Mnemon: [Putting this in here as I find the anti-thread much more distasteful than this in it's faux-morality outrage. Death of animals happens, a lot.
OctopusMan: People die all the time as well. Should we celebrate that too?
Not celebrate necessarily (but that's not what my argument was about) but acknowledge and accept it a bit more. And I am saying that from the perspective of having had someone die on me, unexpectedly and suddenly, once per decade, so far - plus a few where it was a lot more drawn out [the latest a friend of mine that had been diagnosed with Motor neurone disease (ALS) in 2007 and died beginning of this month].
I'd wish people would have a better - more benign - attitude to our mortality in general. It really does happen, it's not 'negativity' or 'nasty' or 'immoral' to hlghlight that death is a fact of everyone's life. I'd wish people would celebrate the life of the people around them, while they are alive.
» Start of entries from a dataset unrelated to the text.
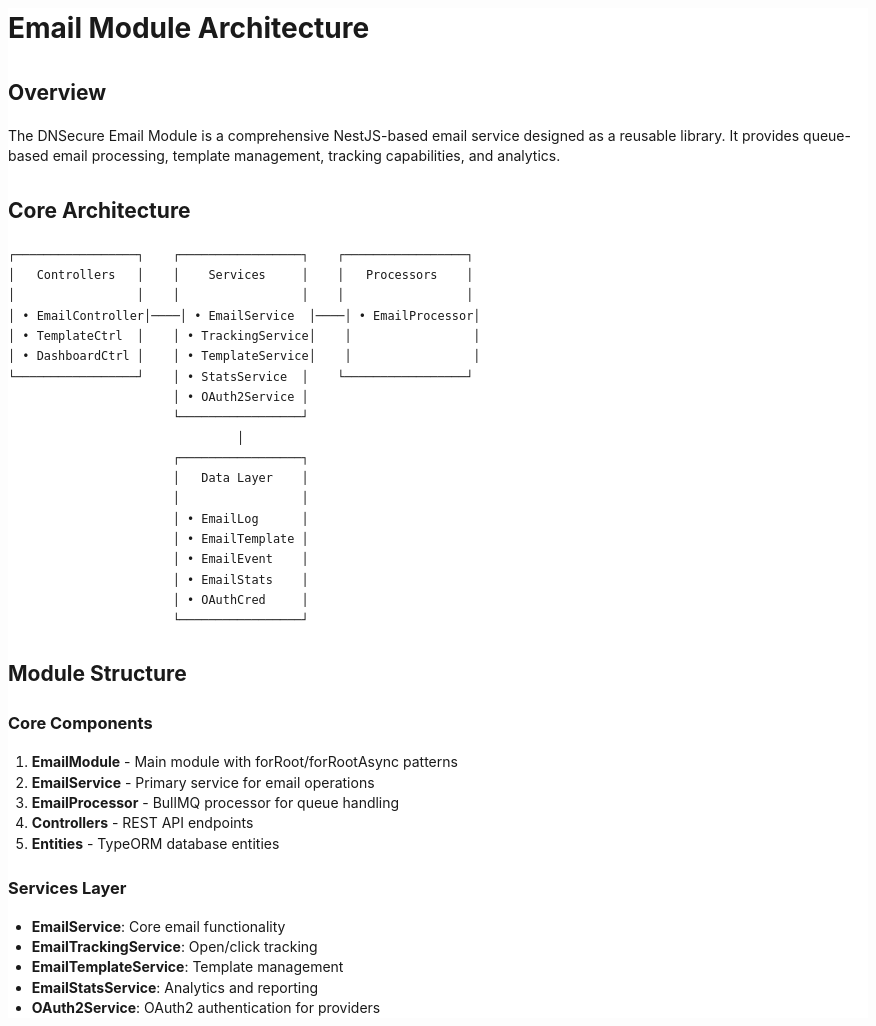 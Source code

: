 # Email Module Architecture

## Overview

The DNSecure Email Module is a comprehensive NestJS-based email service designed as a reusable library. It provides queue-based email processing, template management, tracking capabilities, and analytics.

## Core Architecture

```
┌─────────────────┐    ┌─────────────────┐    ┌─────────────────┐
│   Controllers   │    │    Services     │    │   Processors    │
│                 │    │                 │    │                 │
│ • EmailController│────│ • EmailService  │────│ • EmailProcessor│
│ • TemplateCtrl  │    │ • TrackingService│    │                 │
│ • DashboardCtrl │    │ • TemplateService│    │                 │
└─────────────────┘    │ • StatsService  │    └─────────────────┘
                       │ • OAuth2Service │
                       └─────────────────┘
                                │
                       ┌─────────────────┐
                       │   Data Layer    │
                       │                 │
                       │ • EmailLog      │
                       │ • EmailTemplate │
                       │ • EmailEvent    │
                       │ • EmailStats    │
                       │ • OAuthCred     │
                       └─────────────────┘
```

## Module Structure

### Core Components

1. **EmailModule** - Main module with forRoot/forRootAsync patterns
2. **EmailService** - Primary service for email operations
3. **EmailProcessor** - BullMQ processor for queue handling
4. **Controllers** - REST API endpoints
5. **Entities** - TypeORM database entities

### Services Layer

- **EmailService**: Core email functionality
- **EmailTrackingService**: Open/click tracking
- **EmailTemplateService**: Template management
- **EmailStatsService**: Analytics and reporting
- **OAuth2Service**: OAuth2 authentication for providers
I'd wish people remember their own mortality more, too; it puts greediness and selfishness in a perspective. You know - you are dying, every millisecond at a time. What you have and what you own doesn't matter in that; but the memories and the life you share does; that is what will linger on after you end. So yes, I'd wish it all would be seen less as a tragedy, because people tent to want to keep tragedy silent and hush it away while being voyeuristic about tragedy befalling people they don't know.
Death happens. The tragedy - as with animals - are the deaths that happen that could be preventable. And there's a lot of those out there. That's what's worth getting wound up and angry about.